Tales From the Garden



Baró Galeria
Mamali Shafahi & Domenico Gutknecht
March - May 2026



Perhaps the garden was, in its origin, the smallest piece of the world: a constructed space of domesticated nature arranged for aesthetic contemplation. Historically, the garden has functioned as a way of ordering the living, folding its growth into a human logic. Yet gardens also gave rise to labyrinths and hidden corners, where secret conversations took place—conversations capable of threatening entire empires. To this panoptic mode of contemplation there followed an unplanned use of space: the garden as a site of the unforeseen, and as a place of mystery.

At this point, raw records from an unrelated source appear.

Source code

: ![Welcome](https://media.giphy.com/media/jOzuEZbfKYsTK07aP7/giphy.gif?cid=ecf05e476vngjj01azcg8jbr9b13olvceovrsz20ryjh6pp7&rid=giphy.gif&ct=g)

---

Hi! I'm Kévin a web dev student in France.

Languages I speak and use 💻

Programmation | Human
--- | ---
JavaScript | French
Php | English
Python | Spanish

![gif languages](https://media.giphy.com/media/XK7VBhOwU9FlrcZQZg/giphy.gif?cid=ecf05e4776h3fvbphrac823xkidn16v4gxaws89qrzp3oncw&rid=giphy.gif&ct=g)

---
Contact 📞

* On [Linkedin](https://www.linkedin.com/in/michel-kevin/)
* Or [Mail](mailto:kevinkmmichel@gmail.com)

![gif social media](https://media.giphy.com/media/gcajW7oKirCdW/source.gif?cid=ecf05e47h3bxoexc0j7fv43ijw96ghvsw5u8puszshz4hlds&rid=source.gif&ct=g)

It is within this shift that Mamali Shafahi and Domenico Gutknecht situate Tales from the Garden, their first exhibition at Baró Mallorca. In their work, the garden is no longer domesticated nature, but an overflowing space where fable and the unknown emerge. Continuing the duo’s ongoing cycle, Eternal Rest, this project reflects on the garden as a symbolic space inhabited by hybrid figures that exist between memory and imagination. Working across painting and sculpture, the artists construct an environment in which individual works appear as fragments of a larger landscape.

The works in the exhibition are articulated through an intense chromatic range that moves between deep greens, burgundy reds and electrified blues. Carefully composed, they bring together a profusion of creatures and natural elements that invite a slow gaze. Each organic form seems implicated in another, and each detail opens onto a possible drift.

In her book Historia natural (Natural History), María Negroni traces different ways of approaching the world through historical figures who observe, record and, at the same time, fabulate nature. This gesture resonates in the practice of Shafahi and Gutknecht, where what is observed never fully separates from what is imagined. To look, in this context, is to sustain a form of attention that embraces ambiguity and the instability of the visible.

In works with narrative titles such as Echo, Passage or Witness, the vegetal, the animal and the human appear intertwined in a constant state of transformation: bodies becoming landscape, creatures oscillating between the recognizable and the strange. Scenes seem to emerge from a non-linear memory, closer to myth than to history. The artists draw on references ranging from Persian paradise gardens and miniature painting to medieval European folklore, fairy tales and religious iconography. These tensions also extend to their own trajectories, forming a duo shaped between artistic training and self-taught practice.

Tales from the Garden unfolds as a space in which hierarchies are suspended, and where the human no longer occupies the center but becomes part of a broader, unstable and at times unsettling ecosystem.